[Provided records Boundary: Start]

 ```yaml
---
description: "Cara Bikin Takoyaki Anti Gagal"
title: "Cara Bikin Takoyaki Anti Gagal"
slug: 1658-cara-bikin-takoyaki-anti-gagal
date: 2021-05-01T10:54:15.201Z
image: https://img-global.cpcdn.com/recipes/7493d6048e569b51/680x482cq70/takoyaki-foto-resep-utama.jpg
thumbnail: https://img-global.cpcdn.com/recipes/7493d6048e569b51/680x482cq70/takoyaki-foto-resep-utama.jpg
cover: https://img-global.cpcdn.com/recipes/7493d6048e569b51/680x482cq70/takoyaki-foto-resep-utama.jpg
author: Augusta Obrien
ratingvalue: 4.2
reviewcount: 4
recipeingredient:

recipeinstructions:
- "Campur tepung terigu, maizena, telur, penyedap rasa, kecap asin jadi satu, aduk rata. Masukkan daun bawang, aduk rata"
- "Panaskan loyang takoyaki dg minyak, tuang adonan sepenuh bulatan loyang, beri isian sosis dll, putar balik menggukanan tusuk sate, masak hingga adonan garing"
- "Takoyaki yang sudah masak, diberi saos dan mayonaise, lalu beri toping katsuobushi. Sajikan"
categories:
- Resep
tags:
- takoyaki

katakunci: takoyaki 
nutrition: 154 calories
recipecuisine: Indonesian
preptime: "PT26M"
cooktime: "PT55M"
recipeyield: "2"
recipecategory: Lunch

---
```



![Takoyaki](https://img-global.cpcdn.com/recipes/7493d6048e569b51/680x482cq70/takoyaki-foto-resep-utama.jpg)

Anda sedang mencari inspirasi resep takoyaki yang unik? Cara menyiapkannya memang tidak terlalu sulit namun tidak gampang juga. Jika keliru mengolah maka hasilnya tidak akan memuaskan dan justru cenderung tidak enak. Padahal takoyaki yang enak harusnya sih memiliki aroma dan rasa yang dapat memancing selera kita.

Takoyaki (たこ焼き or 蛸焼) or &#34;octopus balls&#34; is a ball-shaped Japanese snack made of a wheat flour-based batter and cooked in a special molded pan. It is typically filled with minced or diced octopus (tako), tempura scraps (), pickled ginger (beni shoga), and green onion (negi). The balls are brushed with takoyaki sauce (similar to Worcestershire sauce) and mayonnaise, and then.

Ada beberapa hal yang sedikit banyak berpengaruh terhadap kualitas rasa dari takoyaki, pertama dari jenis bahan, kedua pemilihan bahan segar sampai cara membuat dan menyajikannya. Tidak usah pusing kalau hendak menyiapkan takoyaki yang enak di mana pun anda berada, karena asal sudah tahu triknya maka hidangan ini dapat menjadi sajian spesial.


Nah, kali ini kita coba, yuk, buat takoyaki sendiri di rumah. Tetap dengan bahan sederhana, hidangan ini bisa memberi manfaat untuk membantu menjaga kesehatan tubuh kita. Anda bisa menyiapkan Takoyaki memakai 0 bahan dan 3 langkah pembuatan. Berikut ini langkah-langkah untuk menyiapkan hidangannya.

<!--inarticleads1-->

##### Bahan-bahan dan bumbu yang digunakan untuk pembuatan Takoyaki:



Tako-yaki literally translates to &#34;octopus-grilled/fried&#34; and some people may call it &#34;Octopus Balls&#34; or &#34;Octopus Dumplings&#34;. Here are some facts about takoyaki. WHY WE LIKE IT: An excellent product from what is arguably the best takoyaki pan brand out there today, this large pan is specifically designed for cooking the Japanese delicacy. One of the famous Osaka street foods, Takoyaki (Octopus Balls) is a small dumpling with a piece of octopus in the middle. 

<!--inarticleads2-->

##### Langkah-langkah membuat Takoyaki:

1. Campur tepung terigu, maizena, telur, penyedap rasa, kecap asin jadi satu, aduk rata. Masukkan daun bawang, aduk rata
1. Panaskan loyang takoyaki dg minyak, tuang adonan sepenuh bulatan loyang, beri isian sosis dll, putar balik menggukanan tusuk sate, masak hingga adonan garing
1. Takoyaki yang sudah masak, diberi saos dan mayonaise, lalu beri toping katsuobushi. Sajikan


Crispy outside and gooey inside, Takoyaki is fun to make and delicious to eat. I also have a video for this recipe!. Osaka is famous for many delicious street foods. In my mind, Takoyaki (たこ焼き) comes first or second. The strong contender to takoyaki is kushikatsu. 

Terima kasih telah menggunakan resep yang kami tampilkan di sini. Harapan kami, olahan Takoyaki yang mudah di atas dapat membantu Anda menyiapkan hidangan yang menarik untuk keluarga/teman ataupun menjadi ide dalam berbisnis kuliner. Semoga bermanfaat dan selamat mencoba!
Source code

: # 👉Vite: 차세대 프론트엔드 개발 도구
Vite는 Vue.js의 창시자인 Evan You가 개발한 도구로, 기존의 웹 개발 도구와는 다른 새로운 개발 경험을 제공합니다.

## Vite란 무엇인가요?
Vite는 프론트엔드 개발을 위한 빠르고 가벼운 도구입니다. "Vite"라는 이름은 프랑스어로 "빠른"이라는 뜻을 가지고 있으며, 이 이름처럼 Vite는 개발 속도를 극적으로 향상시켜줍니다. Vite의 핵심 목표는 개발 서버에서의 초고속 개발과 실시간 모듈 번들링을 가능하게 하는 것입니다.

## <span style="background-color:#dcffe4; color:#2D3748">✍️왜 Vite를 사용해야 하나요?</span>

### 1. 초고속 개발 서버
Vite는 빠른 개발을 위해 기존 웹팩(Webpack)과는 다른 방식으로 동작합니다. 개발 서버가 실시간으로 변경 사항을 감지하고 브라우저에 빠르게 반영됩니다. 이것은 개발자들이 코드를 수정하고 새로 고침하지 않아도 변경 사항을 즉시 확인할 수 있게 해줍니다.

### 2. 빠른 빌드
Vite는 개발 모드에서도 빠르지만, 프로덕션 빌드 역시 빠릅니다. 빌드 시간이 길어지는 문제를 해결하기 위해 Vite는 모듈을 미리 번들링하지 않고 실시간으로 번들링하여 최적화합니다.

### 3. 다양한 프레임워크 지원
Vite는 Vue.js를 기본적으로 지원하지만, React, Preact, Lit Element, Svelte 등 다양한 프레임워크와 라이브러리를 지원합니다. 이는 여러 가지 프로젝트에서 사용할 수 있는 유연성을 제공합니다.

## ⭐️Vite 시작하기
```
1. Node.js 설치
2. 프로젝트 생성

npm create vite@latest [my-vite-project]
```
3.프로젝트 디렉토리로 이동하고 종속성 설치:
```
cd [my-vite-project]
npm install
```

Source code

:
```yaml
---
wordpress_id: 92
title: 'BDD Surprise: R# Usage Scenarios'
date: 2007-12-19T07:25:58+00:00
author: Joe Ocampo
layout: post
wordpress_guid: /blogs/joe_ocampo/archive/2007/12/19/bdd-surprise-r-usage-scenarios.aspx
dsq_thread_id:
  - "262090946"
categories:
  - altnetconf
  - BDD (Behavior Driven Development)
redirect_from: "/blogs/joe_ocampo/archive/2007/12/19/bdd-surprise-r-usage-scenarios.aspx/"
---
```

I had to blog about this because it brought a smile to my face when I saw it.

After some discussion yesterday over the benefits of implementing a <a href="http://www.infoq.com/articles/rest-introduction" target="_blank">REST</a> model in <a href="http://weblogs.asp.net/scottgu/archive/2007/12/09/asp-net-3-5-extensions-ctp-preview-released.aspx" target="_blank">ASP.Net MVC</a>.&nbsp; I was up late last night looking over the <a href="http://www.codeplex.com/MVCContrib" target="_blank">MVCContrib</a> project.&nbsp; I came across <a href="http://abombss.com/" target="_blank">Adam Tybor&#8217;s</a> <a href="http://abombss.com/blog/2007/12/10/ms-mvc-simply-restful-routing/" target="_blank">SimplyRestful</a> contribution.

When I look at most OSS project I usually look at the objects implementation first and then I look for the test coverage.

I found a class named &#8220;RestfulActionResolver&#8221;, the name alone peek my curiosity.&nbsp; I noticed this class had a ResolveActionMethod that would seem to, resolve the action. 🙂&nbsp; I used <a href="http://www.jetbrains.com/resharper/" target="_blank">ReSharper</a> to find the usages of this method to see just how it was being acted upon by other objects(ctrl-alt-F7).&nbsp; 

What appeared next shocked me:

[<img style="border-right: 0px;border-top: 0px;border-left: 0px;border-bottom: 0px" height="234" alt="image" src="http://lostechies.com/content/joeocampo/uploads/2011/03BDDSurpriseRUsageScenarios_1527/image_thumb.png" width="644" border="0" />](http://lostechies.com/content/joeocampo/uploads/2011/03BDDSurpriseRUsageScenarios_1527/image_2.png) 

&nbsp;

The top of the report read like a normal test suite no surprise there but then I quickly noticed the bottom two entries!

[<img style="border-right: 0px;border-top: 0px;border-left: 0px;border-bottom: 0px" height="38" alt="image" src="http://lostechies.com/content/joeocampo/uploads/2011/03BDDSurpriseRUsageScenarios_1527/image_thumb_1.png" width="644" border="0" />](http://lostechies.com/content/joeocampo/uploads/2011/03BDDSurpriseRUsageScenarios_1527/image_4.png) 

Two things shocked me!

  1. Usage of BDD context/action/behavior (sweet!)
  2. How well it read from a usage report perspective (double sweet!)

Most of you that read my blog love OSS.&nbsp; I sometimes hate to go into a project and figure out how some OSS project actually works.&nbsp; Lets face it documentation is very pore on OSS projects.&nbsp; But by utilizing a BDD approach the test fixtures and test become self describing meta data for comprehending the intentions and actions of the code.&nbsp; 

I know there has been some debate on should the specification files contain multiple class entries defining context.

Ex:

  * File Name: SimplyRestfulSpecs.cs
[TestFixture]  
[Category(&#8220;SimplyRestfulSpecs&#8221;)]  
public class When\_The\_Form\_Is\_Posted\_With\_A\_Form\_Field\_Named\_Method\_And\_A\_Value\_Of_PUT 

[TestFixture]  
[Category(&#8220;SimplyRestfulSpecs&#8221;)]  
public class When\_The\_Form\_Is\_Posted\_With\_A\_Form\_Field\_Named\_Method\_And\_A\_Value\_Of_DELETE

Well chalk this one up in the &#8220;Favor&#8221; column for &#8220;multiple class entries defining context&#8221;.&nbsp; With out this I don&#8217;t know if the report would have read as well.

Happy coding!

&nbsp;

[Provided records Boundary: End]

#### Work task
Your answer must be a single number, the count of lines in the data that hold the string "mayonaise".

#### Result of the exercise
2